Pain signals in cats
One study revealed 61% of cats over 6 years old had arthritic changes in at least one joint, while 48% had two or more affected joints.
Hopefully, your cat will never need to communicate they’re in pain, and you can focus instead on the ways they display their affection and happiness. However, cats can suffer many painful conditions, and they’re highly skilled at hiding signs that they hurt. To help veterinarians and pet owners detect pain in cats, researchers have made many recent advancements in assessing feline pain . If your cat is suffering from an inflamed bladder, skin allergies, pancreatitis, or osteoarthritis, you may notice the following pain and discomfort signs:
- Decreased appetite
- Inappropriate elimination
- Hiding or withdrawing
- Hunched posture
- Growling or hissing when petted
- Biting and licking at the affected area
- Poor coat condition from lack of grooming
The Feline Grimace Scale is an excellent, relatively novel method of determining a cat’s discomfort level . Veterinarians at the University of Montreal in Canada developed the scale, which evaluates ear position, orbital tightening, muzzle tension, and head and whiskers position. Several unique facial expression changes are reliable indicators of feline pain, such as squinted eyes, and an increased distance between the ear tips compared with a pain-free cat. Osteoarthritis, a common painful condition experienced by cats, is greatly underdiagnosed, because achieving accurate diagnostic tests is extremely difficult . However, one study revealed 61% of cats over 6 years old had arthritic changes in at least one joint, while 48% had two or more affected joints .
Pain signals in dogs
Dogs are often less shy than cats about hiding pain, but many breeds and personalities are too stoic for their own good, and make pain perception difficult to spot. Common cues that your canine companion is in pain include:
- Whimpering, whining, or moaning
- Decreased appetite
- Limping or lameness
- Decreased activity
- Avoiding interaction
- Lack of interest in favorite activities
- Licking or chewing at the affected area
- Irritable behavior
- Inability to get comfortable and relax
- Difficulty rising
- Excessive panting when at rest
As your dog’s best friend, you’re in the best position to monitor their health and happiness. By detecting subtle pain cues quickly, you can seek immediate diagnosis and treatment and help your furry pal along the road to recovery.
Pain management for pets
With so many manifestations of pain in pets, rooting out the underlying problem and treating the discomfort at its source is key. Depending on the cause of your pet’s pain, the following management or treatment options may be beneficial :
- Nonsteroidal anti-inflammatory drugs (NSAIDs) — Often a front-line treatment for pain, your pet may be prescribed a course of NSAIDs by your veterinarian to reduce pain and inflammation.

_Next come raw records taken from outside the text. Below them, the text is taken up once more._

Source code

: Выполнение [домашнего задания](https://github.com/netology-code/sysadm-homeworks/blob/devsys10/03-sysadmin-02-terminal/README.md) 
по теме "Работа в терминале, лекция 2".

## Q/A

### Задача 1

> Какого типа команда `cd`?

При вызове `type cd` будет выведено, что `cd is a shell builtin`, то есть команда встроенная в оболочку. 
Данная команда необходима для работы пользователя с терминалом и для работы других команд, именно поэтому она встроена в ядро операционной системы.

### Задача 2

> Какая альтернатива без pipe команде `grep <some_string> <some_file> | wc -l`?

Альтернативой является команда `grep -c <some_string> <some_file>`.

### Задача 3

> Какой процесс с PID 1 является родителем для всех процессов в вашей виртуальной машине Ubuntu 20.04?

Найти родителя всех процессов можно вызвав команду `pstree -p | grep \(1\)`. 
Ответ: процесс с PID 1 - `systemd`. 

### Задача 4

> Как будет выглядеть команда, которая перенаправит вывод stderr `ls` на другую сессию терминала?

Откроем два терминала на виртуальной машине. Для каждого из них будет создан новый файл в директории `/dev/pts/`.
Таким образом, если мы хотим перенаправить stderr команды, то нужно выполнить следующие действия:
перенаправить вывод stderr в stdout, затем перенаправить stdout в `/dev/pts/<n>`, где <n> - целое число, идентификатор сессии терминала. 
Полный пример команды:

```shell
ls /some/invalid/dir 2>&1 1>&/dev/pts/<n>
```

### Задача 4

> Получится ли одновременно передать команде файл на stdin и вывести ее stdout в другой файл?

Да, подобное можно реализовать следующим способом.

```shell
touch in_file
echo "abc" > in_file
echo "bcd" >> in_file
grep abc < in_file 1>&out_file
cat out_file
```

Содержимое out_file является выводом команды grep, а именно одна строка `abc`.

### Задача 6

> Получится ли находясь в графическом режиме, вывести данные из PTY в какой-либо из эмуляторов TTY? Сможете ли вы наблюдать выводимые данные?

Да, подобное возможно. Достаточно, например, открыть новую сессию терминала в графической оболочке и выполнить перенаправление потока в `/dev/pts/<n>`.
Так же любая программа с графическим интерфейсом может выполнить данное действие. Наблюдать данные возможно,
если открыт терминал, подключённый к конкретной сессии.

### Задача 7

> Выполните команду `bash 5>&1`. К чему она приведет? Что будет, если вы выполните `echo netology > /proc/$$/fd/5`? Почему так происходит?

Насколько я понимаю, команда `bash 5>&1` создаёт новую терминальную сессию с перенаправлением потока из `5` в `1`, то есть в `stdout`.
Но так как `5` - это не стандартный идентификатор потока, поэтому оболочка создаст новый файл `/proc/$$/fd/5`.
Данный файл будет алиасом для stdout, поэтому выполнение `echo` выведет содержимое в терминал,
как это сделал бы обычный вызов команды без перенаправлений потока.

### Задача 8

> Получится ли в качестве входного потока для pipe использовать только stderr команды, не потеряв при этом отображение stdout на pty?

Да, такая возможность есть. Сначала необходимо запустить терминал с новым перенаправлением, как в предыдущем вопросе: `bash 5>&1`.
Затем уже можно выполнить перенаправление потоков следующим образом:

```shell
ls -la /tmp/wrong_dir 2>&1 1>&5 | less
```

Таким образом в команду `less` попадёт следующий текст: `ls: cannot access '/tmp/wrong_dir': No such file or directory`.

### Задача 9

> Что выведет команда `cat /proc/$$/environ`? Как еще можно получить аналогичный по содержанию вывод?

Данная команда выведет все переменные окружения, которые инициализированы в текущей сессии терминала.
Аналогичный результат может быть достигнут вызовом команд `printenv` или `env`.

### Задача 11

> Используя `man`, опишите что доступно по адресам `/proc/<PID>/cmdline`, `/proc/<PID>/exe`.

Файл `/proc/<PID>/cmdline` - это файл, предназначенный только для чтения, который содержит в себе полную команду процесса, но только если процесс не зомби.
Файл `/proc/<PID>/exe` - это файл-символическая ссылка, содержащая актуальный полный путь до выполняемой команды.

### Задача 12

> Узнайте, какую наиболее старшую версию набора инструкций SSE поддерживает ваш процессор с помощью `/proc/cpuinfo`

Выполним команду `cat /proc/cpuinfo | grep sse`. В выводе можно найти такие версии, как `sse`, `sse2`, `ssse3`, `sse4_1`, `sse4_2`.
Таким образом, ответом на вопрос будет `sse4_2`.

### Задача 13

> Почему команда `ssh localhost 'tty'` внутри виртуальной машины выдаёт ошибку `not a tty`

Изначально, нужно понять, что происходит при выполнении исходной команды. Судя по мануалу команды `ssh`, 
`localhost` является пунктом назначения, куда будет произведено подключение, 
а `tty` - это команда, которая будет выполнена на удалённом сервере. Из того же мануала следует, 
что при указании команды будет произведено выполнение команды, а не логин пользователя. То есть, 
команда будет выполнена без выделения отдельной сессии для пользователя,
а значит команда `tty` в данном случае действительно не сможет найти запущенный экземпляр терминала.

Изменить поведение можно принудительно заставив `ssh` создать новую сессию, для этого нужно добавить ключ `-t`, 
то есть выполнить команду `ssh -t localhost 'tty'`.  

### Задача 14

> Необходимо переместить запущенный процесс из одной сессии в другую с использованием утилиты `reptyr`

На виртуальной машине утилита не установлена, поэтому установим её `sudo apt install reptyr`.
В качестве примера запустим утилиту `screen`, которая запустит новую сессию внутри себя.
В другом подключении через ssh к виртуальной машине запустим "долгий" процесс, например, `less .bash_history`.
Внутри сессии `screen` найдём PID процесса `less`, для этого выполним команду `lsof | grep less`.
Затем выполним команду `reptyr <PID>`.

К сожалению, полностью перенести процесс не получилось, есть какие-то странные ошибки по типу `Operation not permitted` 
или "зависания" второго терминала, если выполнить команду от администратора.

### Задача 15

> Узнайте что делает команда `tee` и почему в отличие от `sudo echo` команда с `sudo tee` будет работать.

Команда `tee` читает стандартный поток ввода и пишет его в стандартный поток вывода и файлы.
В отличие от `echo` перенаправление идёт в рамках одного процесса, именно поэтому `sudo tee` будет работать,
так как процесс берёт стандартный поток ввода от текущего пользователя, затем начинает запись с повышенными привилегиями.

- Opioids — Opioids can help in severe acute or chronic pain cases, and are used most often after surgery or other painful events. Fentanyl patches and oral opioids can be administered to pets who are uncomfortable with NSAID therapy alone.
- Adjunctive drugs (e.g., amantadine, gabapentin, amitriptyline) — These medications are not typically used as the first line of defense against pain, but they work well as part of a synergistic, multi-modal treatment plan.
- Supplements — While supplements may not be strong enough to battle severe pain, they can help alleviate mild pain and slow the progression of painful conditions, such as osteoarthritis.
- Surgery — Most commonly used for pets with orthopedic conditions, such as hip dysplasia and cranial cruciate ligament injuries, surgery can repair a painful limb to full function.
- Glucocorticoids (e.g., steroids) — Steroids work a bit differently than NSAIDs, but they also reduce inflammation. However, they cannot be used together without risk of serious side effects.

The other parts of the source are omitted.